- MacFamilyTree running on macOS
- Developer: Synium Software GmbH
- Release: August 10, 1998; 28 years ago
- Stable release: 11.0 / January 28, 2025; 18 months ago
- Operating system: macOS Monterey or later, iOS 16 or later
- Platform: macOS, iOS
- Available in: English; Czech; Danish; Dutch; Finnish; French; German; Hungarian; Italian; Norwegian Bokmål; Polish; Portuguese; Russian; Spanish; Swedish;
- Type: Genealogy Software
- License: Proprietary software
- Website: www.syniumsoftware.com/macfamilytree

= MacFamilyTree =

Genealogy software

MacFamilyTree is a commercial genealogy program for macOS, which allows users to build family trees and document genealogical research by adding data, including pictures, documents, and sound clips. It uses iCloud to synchronize across devices and can generate and publish HTML web pages from saved family trees.

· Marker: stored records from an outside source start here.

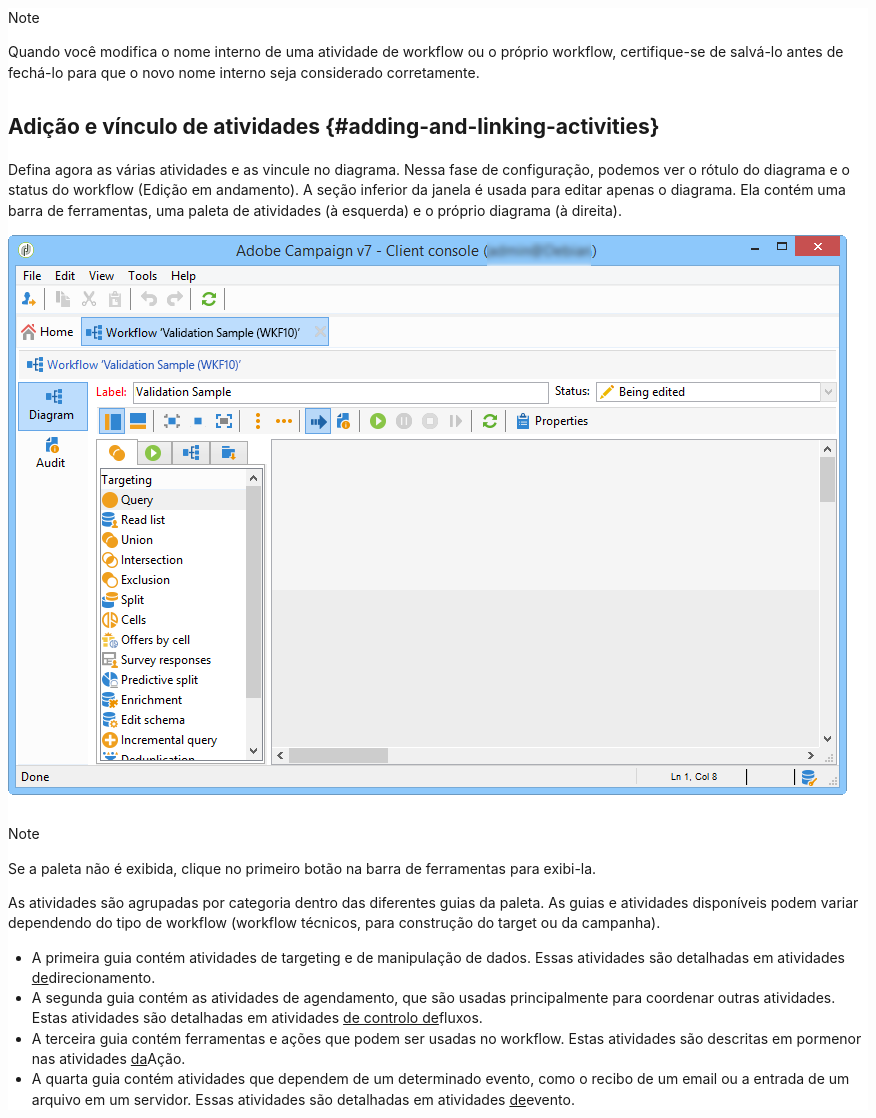 >[!NOTE]
>
>Quando você modifica o nome interno de uma atividade de workflow ou o próprio workflow, certifique-se de salvá-lo antes de fechá-lo para que o novo nome interno seja considerado corretamente.

## Adição e vínculo de atividades {#adding-and-linking-activities}

Defina agora as várias atividades e as vincule no diagrama. Nessa fase de configuração, podemos ver o rótulo do diagrama e o status do workflow (Edição em andamento). A seção inferior da janela é usada para editar apenas o diagrama. Ela contém uma barra de ferramentas, uma paleta de atividades (à esquerda) e o próprio diagrama (à direita).

![](assets/new-workflow-2.png)

>[!NOTE]
>
>Se a paleta não é exibida, clique no primeiro botão na barra de ferramentas para exibi-la.

As atividades são agrupadas por categoria dentro das diferentes guias da paleta. As guias e atividades disponíveis podem variar dependendo do tipo de workflow (workflow técnicos, para construção do target ou da campanha).

* A primeira guia contém atividades de targeting e de manipulação de dados. Essas atividades são detalhadas em atividades [de](../../workflow/using/about-targeting-activities.md)direcionamento.
* A segunda guia contém as atividades de agendamento, que são usadas principalmente para coordenar outras atividades. Estas atividades são detalhadas em atividades [de controlo de](../../workflow/using/about-flow-control-activities.md)fluxos.
* A terceira guia contém ferramentas e ações que podem ser usadas no workflow. Estas atividades são descritas em pormenor nas atividades [da](../../workflow/using/about-action-activities.md)Ação.
* A quarta guia contém atividades que dependem de um determinado evento, como o recibo de um email ou a entrada de um arquivo em um servidor. Essas atividades são detalhadas em atividades [de](../../workflow/using/about-event-activities.md)evento.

Data visualization methods include a classic descendant chart, timelines, and a virtual globe showing locations of key events in the lives of subjects. Reports can be generated for individual entries or entire families.

MobileFamilyTree is a mobile application for iPad, iPhone and iPod Touch, with near-identical features, optionally allowing synchronisation with MacFamilyTree using iCloud.

While internally it uses the Core Data API to store and modify information, it imports and exports GEDCOM files for compatibility with other genealogical tools.